Desde que se inició la era democrática, los gobernantes han confiado en los milagros del mercadeo y la publicidad porque gracias a sus artes no siempre claras, han conquistado sus cargos.
Aunque es preciso reconocer que esas estratagemas no dejan de tener efecto, es importante señalar que al final de nada les han servido los trabajos de imagen cuando entregan el poder ante un pueblo frustrado, decepcionado y cada vez más empobrecido.
Es imperioso recordarles a los funcionarios que el pueblo no come poesía. Las promesas que en su momento sirvieron como plataforma de lanzamiento a los candidatos, deben transformarse en realidades tangibles después del primer año de administración. De otro modo es un fraude, así de simple.

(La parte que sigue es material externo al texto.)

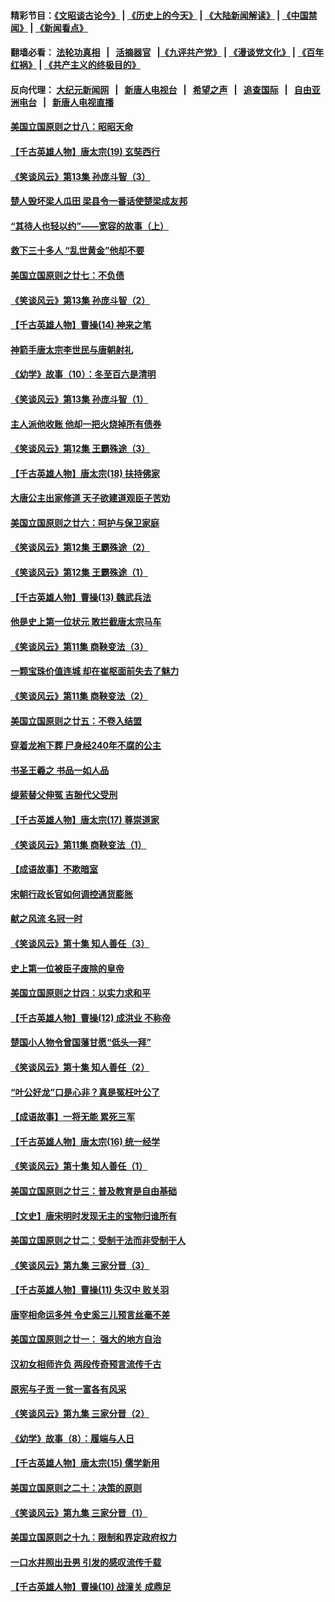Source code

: #### 精彩节目：[《文昭谈古论今》](http://155.138.205.71/wenzhao) | [《历史上的今天》](http://155.138.205.71/today-in-history) | [《大陆新闻解读》](http://155.138.205.71/ntdtv-comedy) | [《中国禁闻》](http://155.138.205.71/ntdtv-news) | [《新闻看点》](http://155.138.205.71/news-insight) 

 #### 翻墙必看： [法轮功真相](http://155.138.205.71:10000/videos/truth.html) &nbsp;&nbsp;|&nbsp;&nbsp; [活摘器官](http://155.138.205.71:10000/videos/res/Organs/) &nbsp;&nbsp;|[《九评共产党》](http://155.138.205.71:10000/videos/jiuping) | [《漫谈党文化》](http://155.138.205.71:10000/videos/mtdwh) | [《百年红祸》](http://155.138.205.71:10000/videos/bnhh) | [《共产主义的终极目的》](http://155.138.205.71:10000/videos/res/zjmd) 

 #### 反向代理： [大纪元新闻网](http://155.138.205.71:10080/) &nbsp;&nbsp;|&nbsp;&nbsp; [新唐人电视台](http://155.138.205.71:8000/) &nbsp;&nbsp;|&nbsp;&nbsp; [希望之声](http://155.138.205.71:8200/) &nbsp;&nbsp;|&nbsp;&nbsp; [追查国际](http://155.138.205.71:10010/) &nbsp;&nbsp;|&nbsp;&nbsp; [自由亚洲电台](http://155.138.205.71:9800/) &nbsp;&nbsp;|&nbsp;&nbsp; [新唐人电视直播](http://155.138.205.71/) 

#### [美国立国原则之廿八：昭昭天命](../pages/nsc975/n11060836.md?t=03020336) 

#### [【千古英雄人物】唐太宗(19) 玄奘西行](../pages/nsc975/n8046276.md?t=03020336) 

#### [《笑谈风云》第13集 孙庞斗智（3）](../pages/nsc975/n11070219.md?t=03020336) 

#### [楚人毁坏梁人瓜田 梁县令一番话使楚梁成友邦](../pages/nsc975/n11079326.md?t=03020336) 

#### [“其待人也轻以约”——宽容的故事（上）](../pages/nsc975/n3743407.md?t=03020336) 

#### [救下三十多人 “乱世黄金”他却不要](../pages/nsc975/n11053639.md?t=03020336) 

#### [美国立国原则之廿七：不负债](../pages/nsc975/n11060818.md?t=03020336) 

#### [《笑谈风云》第13集 孙庞斗智（2）](../pages/nsc975/n11070199.md?t=03020336) 

#### [【千古英雄人物】曹操(14) 神来之笔](../pages/nsc975/n7783346.md?t=03020336) 

#### [神箭手唐太宗李世民与唐朝射礼](../pages/nsc975/n11050034.md?t=03020336) 

#### [《幼学》故事（10）：冬至百六是清明](../pages/nsc975/n11025760.md?t=03020336) 

#### [《笑谈风云》第13集 孙庞斗智（1）](../pages/nsc975/n11070158.md?t=03020336) 

#### [主人派他收账 他却一把火烧掉所有债券](../pages/nsc975/n11070431.md?t=03020336) 

#### [《笑谈风云》第12集 王霸殊途（3）](../pages/nsc975/n11058708.md?t=03020336) 

#### [【千古英雄人物】唐太宗(18) 扶持佛家](../pages/nsc975/n8046271.md?t=03020336) 

#### [大唐公主出家修道 天子欲建道观臣子苦劝](../pages/nsc975/n11053988.md?t=03020336) 

#### [美国立国原则之廿六：呵护与保卫家庭](../pages/nsc975/n11056028.md?t=03020336) 

#### [《笑谈风云》第12集 王霸殊途（2）](../pages/nsc975/n11058661.md?t=03020336) 

#### [《笑谈风云》第12集 王霸殊途（1）](../pages/nsc975/n11058612.md?t=03020336) 

#### [【千古英雄人物】曹操(13) 魏武兵法](../pages/nsc975/n7783342.md?t=03020336) 

#### [他是史上第一位状元 敢拦截唐太宗马车](../pages/nsc975/n11064238.md?t=03020336) 

#### [《笑谈风云》第11集 商鞅变法（3）](../pages/nsc975/n11051540.md?t=03020336) 

#### [一颗宝珠价值连城 却在崔枢面前失去了魅力](../pages/nsc975/n11049666.md?t=03020336) 

#### [《笑谈风云》第11集 商鞅变法（2）](../pages/nsc975/n11051527.md?t=03020336) 

#### [美国立国原则之廿五：不卷入结盟](../pages/nsc975/n11049916.md?t=03020336) 

#### [穿着龙袍下葬 尸身经240年不腐的公主](../pages/nsc975/n11058573.md?t=03020336) 

#### [书圣王羲之 书品一如人品](../pages/nsc975/n10961724.md?t=03020336) 

#### [缇萦替父伸冤 吉翂代父受刑](../pages/nsc975/n3780463.md?t=03020336) 

#### [【千古英雄人物】唐太宗(17) 尊崇道家](../pages/nsc975/n8046261.md?t=03020336) 

#### [《笑谈风云》第11集 商鞅变法（1）](../pages/nsc975/n11051459.md?t=03020336) 

#### [【成语故事】不欺暗室](../pages/nsc975/n11056002.md?t=03020336) 

#### [宋朝行政长官如何调控通货膨胀](../pages/nsc975/n11055933.md?t=03020336) 

#### [献之风流 名冠一时](../pages/nsc975/n11011196.md?t=03020336) 

#### [《笑谈风云》第十集 知人善任（3）](../pages/nsc975/n11044990.md?t=03020336) 

#### [史上第一位被臣子废除的皇帝](../pages/nsc975/n11053637.md?t=03020336) 

#### [美国立国原则之廿四：以实力求和平](../pages/nsc975/n11046955.md?t=03020336) 

#### [【千古英雄人物】曹操(12) 成洪业 不称帝](../pages/nsc975/n7783338.md?t=03020336) 

#### [楚国小人物令曾国藩甘愿“低头一拜”](../pages/nsc975/n11013087.md?t=03020336) 

#### [《笑谈风云》第十集 知人善任（2）](../pages/nsc975/n11044937.md?t=03020336) 

#### [“叶公好龙”口是心非？真是冤枉叶公了](../pages/nsc975/n11008777.md?t=03020336) 

#### [【成语故事】一将无能 累死三军](../pages/nsc975/n11046538.md?t=03020336) 

#### [【千古英雄人物】唐太宗(16) 统一经学](../pages/nsc975/n8046259.md?t=03020336) 

#### [《笑谈风云》第十集 知人善任（1）](../pages/nsc975/n11032532.md?t=03020336) 

#### [美国立国原则之廿三：普及教育是自由基础](../pages/nsc975/n11044655.md?t=03020336) 

#### [【文史】唐宋明时发现无主的宝物归谁所有](../pages/nsc975/n11036075.md?t=03020336) 

#### [美国立国原则之廿二：受制于法而非受制于人](../pages/nsc975/n11038266.md?t=03020336) 

#### [《笑谈风云》第九集 三家分晋（3）](../pages/nsc975/n11028646.md?t=03020336) 

#### [【千古英雄人物】曹操(11) 失汉中 败关羽](../pages/nsc975/n7783328.md?t=03020336) 

#### [唐宰相命运多舛 令史奚三儿预言丝毫不差](../pages/nsc975/n334750.md?t=03020336) 

#### [美国立国原则之廿一： 强大的地方自治](../pages/nsc975/n11036069.md?t=03020336) 

#### [汉初女相师许负 两段传奇预言流传千古](../pages/nsc975/n11035453.md?t=03020336) 

#### [原宪与子贡 一贫一富各有风采](../pages/nsc975/n11013094.md?t=03020336) 

#### [《笑谈风云》第九集 三家分晋（2）](../pages/nsc975/n11028610.md?t=03020336) 

#### [《幼学》故事（8）：履端与人日](../pages/nsc975/n10990550.md?t=03020336) 

#### [【千古英雄人物】唐太宗(15) 儒学新用](../pages/nsc975/n8046225.md?t=03020336) 

#### [美国立国原则之二十：决策的原则](../pages/nsc975/n11034691.md?t=03020336) 

#### [《笑谈风云》第九集 三家分晋（1）](../pages/nsc975/n11028591.md?t=03020336) 

#### [美国立国原则之十九：限制和界定政府权力](../pages/nsc975/n11023895.md?t=03020336) 

#### [一口水井照出丑男 引发的感叹流传千载](../pages/nsc975/n11004598.md?t=03020336) 

#### [【千古英雄人物】曹操(10) 战潼关 成鼎足](../pages/nsc975/n7779963.md?t=03020336)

Los políticos parecen no darse cuenta de que sus afirmaciones, esa retórica que tanto les ha costado dominar y de la cual se sienten tan orgullosos, no les sirve de nada cuando la gente enfrenta las cosas tal como son.
Al ciudadano común le pueden mostrar cuadros estadísticos, planes de desarrollo y fotos de obras recién inauguradas, que su único parámetro de comparación será su entorno inmediato y su propia calidad de vida. Si ésta se deteriora, entonces el Gobierno no ha cumplido.
Esto no es desdeñable ni denota, necesariamente, un bajo nivel en el criterio que utiliza el pueblo para calificar a sus gobernantes. En los países desarrollados sucede lo mismo, con la diferencia de que a mayor información y cultura general -lo cual es resultado de su acceso a la educación y un mejor nivel de vida- más se amplía la perspectiva para juzgar el desempeño del Gobierno.
En tanto no exista libre acceso a la información dentro del aparato estatal, cualquier afirmación de los burócratas no pasará de ser propaganda. A la población hay que darle información objetiva y ésa no puede venir de los despachos ministeriales ni de la oficina de comunicación del gobierno de turno.
Debe provenir de la investigación de medios de comunicación responsables y serios, cuyo compromiso con la verdad no esté empañado por un compromiso político.